(Material shown)

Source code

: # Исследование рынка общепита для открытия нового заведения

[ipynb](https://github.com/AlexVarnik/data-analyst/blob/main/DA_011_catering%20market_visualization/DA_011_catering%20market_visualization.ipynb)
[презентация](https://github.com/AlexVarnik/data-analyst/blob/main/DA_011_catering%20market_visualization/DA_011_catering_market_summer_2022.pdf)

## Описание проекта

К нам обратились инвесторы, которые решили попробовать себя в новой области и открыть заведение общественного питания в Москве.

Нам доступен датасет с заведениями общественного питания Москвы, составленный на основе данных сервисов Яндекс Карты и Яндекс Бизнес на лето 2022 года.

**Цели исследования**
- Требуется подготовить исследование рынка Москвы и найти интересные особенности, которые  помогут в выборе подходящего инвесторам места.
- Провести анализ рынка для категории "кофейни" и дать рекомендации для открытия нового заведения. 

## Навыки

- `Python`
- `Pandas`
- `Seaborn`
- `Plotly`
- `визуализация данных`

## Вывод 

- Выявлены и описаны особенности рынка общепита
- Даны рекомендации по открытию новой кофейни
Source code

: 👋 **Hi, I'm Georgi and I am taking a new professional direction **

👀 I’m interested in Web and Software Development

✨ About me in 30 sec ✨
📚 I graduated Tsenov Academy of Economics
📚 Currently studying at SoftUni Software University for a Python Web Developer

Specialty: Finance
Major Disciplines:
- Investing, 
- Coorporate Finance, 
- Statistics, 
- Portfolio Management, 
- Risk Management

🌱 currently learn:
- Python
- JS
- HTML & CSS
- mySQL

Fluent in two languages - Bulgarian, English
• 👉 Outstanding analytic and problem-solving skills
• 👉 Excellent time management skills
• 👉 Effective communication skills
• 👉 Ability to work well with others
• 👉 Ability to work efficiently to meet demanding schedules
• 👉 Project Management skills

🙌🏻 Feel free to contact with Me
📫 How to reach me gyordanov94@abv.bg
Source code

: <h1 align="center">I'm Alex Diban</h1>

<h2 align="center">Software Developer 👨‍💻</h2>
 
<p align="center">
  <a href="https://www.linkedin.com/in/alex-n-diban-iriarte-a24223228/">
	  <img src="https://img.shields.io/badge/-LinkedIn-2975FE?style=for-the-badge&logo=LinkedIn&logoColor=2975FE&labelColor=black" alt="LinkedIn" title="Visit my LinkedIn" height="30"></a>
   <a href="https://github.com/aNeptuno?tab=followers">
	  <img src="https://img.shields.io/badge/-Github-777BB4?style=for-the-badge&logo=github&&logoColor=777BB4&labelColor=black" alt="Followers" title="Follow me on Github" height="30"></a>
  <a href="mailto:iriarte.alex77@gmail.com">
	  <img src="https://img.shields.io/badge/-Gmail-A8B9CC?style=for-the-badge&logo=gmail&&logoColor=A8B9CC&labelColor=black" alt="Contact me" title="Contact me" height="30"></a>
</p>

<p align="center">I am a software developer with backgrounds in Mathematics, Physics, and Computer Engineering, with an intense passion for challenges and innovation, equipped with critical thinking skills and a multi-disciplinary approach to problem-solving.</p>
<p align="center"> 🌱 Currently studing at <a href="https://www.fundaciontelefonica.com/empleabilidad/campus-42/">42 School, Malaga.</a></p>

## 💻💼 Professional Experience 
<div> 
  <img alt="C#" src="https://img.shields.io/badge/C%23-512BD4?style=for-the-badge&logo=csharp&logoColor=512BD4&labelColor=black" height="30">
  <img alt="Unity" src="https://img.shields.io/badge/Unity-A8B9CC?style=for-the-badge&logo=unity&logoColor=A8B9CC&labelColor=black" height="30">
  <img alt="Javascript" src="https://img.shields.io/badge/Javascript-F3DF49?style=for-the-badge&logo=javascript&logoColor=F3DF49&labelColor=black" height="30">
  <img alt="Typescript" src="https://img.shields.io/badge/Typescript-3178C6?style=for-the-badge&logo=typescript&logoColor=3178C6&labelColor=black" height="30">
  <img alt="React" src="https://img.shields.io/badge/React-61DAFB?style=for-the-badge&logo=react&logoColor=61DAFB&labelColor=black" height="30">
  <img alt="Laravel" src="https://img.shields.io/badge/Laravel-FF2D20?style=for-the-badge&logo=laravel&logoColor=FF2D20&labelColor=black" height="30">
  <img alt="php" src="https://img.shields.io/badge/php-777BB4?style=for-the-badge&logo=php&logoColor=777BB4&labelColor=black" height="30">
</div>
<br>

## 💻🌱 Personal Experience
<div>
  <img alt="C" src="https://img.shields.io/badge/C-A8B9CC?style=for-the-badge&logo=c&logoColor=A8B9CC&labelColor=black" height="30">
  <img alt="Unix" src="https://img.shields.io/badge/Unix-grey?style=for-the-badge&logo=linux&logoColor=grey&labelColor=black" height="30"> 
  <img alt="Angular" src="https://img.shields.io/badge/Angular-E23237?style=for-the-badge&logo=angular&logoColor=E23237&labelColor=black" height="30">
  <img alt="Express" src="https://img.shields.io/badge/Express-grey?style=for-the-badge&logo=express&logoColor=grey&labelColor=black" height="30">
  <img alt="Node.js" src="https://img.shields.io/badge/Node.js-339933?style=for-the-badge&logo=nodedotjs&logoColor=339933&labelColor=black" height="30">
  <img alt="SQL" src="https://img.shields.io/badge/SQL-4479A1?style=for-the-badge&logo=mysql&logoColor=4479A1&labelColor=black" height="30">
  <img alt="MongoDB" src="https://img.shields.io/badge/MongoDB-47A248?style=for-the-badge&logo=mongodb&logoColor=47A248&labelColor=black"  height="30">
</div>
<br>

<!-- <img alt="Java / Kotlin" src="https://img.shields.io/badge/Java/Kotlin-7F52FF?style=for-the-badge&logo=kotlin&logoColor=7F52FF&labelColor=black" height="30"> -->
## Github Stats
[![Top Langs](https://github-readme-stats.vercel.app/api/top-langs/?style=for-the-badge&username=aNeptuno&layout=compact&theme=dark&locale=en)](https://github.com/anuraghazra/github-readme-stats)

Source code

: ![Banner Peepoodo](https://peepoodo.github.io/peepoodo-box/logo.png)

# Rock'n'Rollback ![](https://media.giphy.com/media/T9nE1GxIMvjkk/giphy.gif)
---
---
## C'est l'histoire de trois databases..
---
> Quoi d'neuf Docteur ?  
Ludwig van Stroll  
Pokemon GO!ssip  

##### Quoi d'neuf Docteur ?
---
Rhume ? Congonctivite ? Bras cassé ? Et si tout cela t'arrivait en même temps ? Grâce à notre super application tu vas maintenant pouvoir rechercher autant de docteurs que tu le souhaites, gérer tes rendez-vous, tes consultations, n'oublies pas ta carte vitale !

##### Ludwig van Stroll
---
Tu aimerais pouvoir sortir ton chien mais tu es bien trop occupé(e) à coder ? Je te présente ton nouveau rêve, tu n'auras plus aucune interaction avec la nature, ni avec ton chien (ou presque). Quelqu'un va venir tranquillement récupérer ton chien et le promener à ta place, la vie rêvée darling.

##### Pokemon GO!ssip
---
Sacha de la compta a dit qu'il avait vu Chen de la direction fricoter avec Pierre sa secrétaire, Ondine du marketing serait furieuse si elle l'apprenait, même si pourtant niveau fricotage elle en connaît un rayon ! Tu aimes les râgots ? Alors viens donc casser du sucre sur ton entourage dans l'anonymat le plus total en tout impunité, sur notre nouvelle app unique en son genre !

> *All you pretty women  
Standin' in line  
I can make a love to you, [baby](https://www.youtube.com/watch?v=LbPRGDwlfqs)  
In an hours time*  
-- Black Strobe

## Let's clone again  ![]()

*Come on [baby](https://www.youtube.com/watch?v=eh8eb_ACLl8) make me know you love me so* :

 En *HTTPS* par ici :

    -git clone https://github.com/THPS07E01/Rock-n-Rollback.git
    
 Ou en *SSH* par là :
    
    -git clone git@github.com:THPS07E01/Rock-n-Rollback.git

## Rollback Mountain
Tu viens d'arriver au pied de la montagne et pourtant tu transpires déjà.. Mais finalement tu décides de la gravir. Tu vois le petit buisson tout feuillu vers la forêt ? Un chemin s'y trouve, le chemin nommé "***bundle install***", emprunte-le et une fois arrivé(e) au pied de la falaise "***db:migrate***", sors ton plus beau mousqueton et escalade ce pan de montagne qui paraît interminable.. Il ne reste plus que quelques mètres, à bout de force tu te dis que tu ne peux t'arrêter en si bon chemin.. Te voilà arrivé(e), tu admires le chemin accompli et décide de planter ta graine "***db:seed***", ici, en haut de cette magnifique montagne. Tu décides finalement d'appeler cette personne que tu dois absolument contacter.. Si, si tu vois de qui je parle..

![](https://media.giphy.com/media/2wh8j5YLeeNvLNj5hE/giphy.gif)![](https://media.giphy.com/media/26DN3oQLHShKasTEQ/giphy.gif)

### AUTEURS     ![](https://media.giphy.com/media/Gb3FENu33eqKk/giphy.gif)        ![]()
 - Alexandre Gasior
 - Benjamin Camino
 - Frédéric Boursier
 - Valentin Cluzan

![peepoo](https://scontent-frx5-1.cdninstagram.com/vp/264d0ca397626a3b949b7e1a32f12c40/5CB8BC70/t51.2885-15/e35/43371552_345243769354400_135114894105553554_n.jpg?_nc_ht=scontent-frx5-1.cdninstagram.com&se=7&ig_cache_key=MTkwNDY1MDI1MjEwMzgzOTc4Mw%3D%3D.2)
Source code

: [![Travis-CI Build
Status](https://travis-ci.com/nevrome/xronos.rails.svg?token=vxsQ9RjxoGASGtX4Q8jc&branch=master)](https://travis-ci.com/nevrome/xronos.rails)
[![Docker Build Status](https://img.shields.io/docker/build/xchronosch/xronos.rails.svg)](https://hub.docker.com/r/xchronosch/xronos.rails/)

(End Material shown)

=== To do ===
From the records above, retype only the lines starting at the line that contains "общепита для открытия нового заведения" and ending at the line that contains "Academy of Economics", both included.

=== Task response ===
: # Исследование рынка общепита для открытия нового заведения

[ipynb](https://github.com/AlexVarnik/data-analyst/blob/main/DA_011_catering%20market_visualization/DA_011_catering%20market_visualization.ipynb)
[презентация](https://github.com/AlexVarnik/data-analyst/blob/main/DA_011_catering%20market_visualization/DA_011_catering_market_summer_2022.pdf)

## Описание проекта

К нам обратились инвесторы, которые решили попробовать себя в новой области и открыть заведение общественного питания в Москве.

Нам доступен датасет с заведениями общественного питания Москвы, составленный на основе данных сервисов Яндекс Карты и Яндекс Бизнес на лето 2022 года.

**Цели исследования**
- Требуется подготовить исследование рынка Москвы и найти интересные особенности, которые  помогут в выборе подходящего инвесторам места.
- Провести анализ рынка для категории "кофейни" и дать рекомендации для открытия нового заведения. 

## Навыки

- `Python`
- `Pandas`
- `Seaborn`
- `Plotly`
- `визуализация данных`

## Вывод 

- Выявлены и описаны особенности рынка общепита
- Даны рекомендации по открытию новой кофейни
Source code

: 👋 **Hi, I'm Georgi and I am taking a new professional direction **

👀 I’m interested in Web and Software Development

✨ About me in 30 sec ✨
📚 I graduated Tsenov Academy of Economics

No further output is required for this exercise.